#### [EXERCISE DATA]
##########

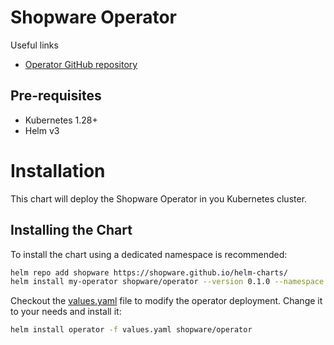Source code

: # Shopware Operator

Useful links
* [Operator GitHub repository](https://github.com/shopware/shopware-operator)

## Pre-requisites
* Kubernetes 1.28+
* Helm v3

# Installation

This chart will deploy the Shopware Operator in you Kubernetes cluster.

## Installing the Chart
To install the chart using a dedicated namespace is recommended:

```sh
helm repo add shopware https://shopware.github.io/helm-charts/
helm install my-operator shopware/operator --version 0.1.0 --namespace my-namespace
```

Checkout the [values.yaml](values.yaml) file to modify the operator deployment.
Change it to your needs and install it:
```sh
helm install operator -f values.yaml shopware/operator
```
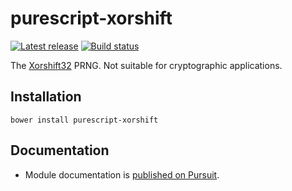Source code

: # purescript-xorshift

[![Latest release](https://img.shields.io/github/release/matthewleon/purescript-xorshift.svg)](https://github.com/matthewleon/purescript-xorshift/releases)
[![Build status](https://travis-ci.org/matthewleon/purescript-xorshift.svg?branch=master)](https://travis-ci.org/matthewleon/purescript-xorshift)

The [Xorshift32](https://en.wikipedia.org/wiki/Xorshift) PRNG. Not suitable for cryptographic applications.

## Installation

```
bower install purescript-xorshift
```

## Documentation

- Module documentation is [published on Pursuit](http://pursuit.purescript.org/packages/purescript-xorshift).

##########

#### [GOAL OF THE EXERCISE]
Exactly and only the lines from the one holding "Change it to" through the final line of the material must be returned, both ends included, without any pictures.

#### [ANSWER BELOW]
Change it to your needs and install it:
```sh
helm install operator -f values.yaml shopware/operator
```
Source code

: # purescript-xorshift

[![Latest release](https://img.shields.io/github/release/matthewleon/purescript-xorshift.svg)](https://github.com/matthewleon/purescript-xorshift/releases)
[![Build status](https://travis-ci.org/matthewleon/purescript-xorshift.svg?branch=master)](https://travis-ci.org/matthewleon/purescript-xorshift)

The [Xorshift32](https://en.wikipedia.org/wiki/Xorshift) PRNG. Not suitable for cryptographic applications.

## Installation

```
bower install purescript-xorshift
```

## Documentation

- Module documentation is [published on Pursuit](http://pursuit.purescript.org/packages/purescript-xorshift).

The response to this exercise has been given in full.